Ad esempio, è giusto e importante che la Svizzera non esporti armi in zone di guerra e non permetta la riesportazione di materiale bellico, perché questo ci porterebbe solo ad aiutare una classe operaia a uccidere un'altra classe operaia. Invece di distinguere tra "bene" e "male" nelle guerre, la Svizzera deve impegnarsi per arginare la guerra come male in sé, e questo è il fulcro dell'iniziativa per la neutralità.
La risposta corretta alle guerre all'estero non è schierarsi con una parte o con l'altra per motivi ideologici - questo non fa che peggiorare la situazione - ma contribuire ad alleviare l'orrore causato dalla guerra. Sostenere la Croce Rossa, offrire buoni uffici, tentare la mediazione e prendersi cura dei rifugiati, indipendentemente dalla loro provenienza, sono le risposte giuste alla violenza all'estero. L'iniziativa per la neutralità si basa su queste tradizioni umanitarie e vuole scriverle nella Costituzione.
Uno dei principi più importanti della medicina deve valere anche per la politica estera: "Primum non nocere, secundum cavere, tertium sanare" - primo non nuocere, secondo fare attenzione, terzo curare. Una neutralità integrale che ci garantisca di rifiutare la logica della guerra è il modo migliore per assicurarci di seguire questo principio guida e di non contribuire a danneggiare l'altra parte partecipando al conflitto. Garantisce inoltre che ci comportiamo con cautela e non appoggiamo una delle due parti nella foga della copertura mediatica o delle immagini emotive, di cui ci pentiremmo in seguito. E, non da ultimo, ci aiuta ad aiutare, perché solo chi rimane politicamente neutrale ha la possibilità di aiutare gli Stati in guerra a uscire dalla spirale della violenza come mediatori e confidenti di tutte le parti - o almeno ad alleviare un po' le sofferenze.

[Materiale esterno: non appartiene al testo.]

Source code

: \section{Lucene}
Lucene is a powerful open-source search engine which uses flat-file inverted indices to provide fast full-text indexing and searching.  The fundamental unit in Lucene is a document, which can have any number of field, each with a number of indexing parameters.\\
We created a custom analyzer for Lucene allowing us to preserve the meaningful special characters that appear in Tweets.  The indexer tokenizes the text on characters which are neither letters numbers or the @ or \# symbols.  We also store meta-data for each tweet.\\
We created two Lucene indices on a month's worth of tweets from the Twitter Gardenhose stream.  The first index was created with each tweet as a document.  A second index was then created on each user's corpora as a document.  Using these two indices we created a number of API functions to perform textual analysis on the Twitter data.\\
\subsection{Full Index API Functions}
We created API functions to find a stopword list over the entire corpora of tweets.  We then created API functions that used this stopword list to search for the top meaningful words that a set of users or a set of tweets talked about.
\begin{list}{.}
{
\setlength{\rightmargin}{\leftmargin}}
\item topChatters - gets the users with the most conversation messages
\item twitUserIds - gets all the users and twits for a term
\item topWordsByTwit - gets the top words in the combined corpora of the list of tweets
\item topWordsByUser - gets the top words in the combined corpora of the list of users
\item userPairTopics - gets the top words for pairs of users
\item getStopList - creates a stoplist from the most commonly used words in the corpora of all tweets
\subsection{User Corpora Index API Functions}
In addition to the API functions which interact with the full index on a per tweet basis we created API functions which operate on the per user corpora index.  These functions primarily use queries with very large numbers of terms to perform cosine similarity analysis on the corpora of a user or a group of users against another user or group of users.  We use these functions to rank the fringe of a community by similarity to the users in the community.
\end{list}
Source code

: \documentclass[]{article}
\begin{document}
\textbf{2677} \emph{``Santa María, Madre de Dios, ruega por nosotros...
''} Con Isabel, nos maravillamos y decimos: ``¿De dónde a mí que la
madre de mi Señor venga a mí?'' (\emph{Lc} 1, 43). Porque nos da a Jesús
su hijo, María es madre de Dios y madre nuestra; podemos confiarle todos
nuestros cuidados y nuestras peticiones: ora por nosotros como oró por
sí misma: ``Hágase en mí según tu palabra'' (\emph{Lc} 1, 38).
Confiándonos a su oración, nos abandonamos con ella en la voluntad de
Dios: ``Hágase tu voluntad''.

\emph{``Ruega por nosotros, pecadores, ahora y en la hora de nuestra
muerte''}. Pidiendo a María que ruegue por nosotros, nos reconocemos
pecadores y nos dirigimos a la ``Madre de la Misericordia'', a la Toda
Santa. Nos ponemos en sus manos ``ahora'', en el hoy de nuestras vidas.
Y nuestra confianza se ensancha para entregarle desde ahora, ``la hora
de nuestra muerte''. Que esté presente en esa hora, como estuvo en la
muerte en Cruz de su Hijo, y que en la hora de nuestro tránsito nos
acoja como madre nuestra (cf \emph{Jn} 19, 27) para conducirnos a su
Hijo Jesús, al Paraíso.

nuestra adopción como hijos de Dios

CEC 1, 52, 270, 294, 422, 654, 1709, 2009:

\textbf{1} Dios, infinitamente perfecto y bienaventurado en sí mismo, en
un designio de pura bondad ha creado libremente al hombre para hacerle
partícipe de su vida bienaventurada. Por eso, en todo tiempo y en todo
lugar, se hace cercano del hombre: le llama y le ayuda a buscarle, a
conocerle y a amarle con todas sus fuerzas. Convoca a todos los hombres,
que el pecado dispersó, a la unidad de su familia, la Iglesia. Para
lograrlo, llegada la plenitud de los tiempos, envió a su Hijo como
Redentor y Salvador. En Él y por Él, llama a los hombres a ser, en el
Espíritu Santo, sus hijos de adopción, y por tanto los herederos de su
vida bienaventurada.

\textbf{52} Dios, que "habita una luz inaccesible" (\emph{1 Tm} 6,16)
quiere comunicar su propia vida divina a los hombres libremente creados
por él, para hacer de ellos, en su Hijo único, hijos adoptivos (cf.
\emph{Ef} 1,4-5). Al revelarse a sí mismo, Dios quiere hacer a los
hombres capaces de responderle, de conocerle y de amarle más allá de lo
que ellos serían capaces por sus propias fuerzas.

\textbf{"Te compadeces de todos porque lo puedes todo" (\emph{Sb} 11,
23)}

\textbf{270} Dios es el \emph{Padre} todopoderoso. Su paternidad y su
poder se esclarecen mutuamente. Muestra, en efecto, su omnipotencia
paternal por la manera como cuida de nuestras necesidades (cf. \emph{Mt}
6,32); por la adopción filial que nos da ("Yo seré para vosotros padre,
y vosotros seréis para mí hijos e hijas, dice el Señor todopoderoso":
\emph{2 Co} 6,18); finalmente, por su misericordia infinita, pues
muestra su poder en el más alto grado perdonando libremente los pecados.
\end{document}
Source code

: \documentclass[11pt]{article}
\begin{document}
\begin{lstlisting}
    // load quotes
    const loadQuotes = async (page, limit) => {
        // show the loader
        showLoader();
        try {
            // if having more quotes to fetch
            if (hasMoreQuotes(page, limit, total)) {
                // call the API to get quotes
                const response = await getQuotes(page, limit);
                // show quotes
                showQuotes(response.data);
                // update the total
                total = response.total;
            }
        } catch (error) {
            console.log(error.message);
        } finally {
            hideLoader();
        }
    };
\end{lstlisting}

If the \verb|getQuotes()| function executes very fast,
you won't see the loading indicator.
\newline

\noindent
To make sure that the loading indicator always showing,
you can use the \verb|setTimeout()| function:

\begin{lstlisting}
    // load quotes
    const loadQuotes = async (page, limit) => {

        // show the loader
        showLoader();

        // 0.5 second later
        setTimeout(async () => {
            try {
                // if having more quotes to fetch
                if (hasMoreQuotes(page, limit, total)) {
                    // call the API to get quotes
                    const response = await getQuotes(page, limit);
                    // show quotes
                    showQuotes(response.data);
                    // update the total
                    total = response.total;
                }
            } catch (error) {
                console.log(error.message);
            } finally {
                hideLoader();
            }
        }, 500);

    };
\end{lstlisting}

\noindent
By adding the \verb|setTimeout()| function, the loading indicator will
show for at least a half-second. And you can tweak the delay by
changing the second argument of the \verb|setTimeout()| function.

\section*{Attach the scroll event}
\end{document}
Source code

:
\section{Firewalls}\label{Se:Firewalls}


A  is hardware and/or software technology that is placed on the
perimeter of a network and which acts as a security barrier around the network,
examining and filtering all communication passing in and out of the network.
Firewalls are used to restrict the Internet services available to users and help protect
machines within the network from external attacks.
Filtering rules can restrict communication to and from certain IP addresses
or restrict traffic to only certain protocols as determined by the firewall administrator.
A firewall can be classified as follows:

È esattamente la stessa cosa con le sanzioni, perché sono un'arma da guerra tanto quanto le bombe, i proiettili e le armi. Lo scopo delle sanzioni è quello di decimare o addirittura distruggere i settori economici di altri Paesi, provocando così sofferenza nella popolazione bersaglio, in modo che si rivolti contro i propri governi. È un gioco perfido quello di voler alimentare la sofferenza di altre popolazioni affinché facciano ciò che noi vogliamo che facciano. L'intera idea delle sanzioni è costruita sul pensiero coloniale di grande potenza. Noi, con la nostra potente economia, possiamo e possiamo minacciare, dominare o addirittura distruggere le economie straniere se lo riteniamo "giusto". Da una prospettiva di sinistra, questo non può essere approvato in nessuna circostanza.
Inoltre, le sanzioni non portano quasi mai a un cambiamento di regime o a un adeguamento delle politiche nazionali. La Corea del Nord è sottoposta a sanzioni dal 1950, Cuba dal 1962, l'Iran dal 1979, la Russia dal 2014, l'elenco continua, e tutto ciò che queste sanzioni fanno è promuovere l'impoverimento e la sofferenza della classe lavoratrice.
A parte il fatto che sono ormai lontani i tempi in cui l'Europa - e tanto meno la Svizzera - poteva distruggere altre economie, questi metodi brutali di politica economica non dovrebbero semplicemente far parte del repertorio di base del nostro Stato. Così come la forza armata è accettabile secondo il diritto internazionale solo in pochissimi casi - solo per autodifesa - i metodi di guerra economica dovrebbero essere utilizzati solo in casi assolutamente eccezionali e solo se decisi dal Consiglio di Sicurezza dell'ONU in conformità al diritto internazionale. In tutti gli altri casi, dovremmo ricordare attentamente il principio del "primo non nuocere".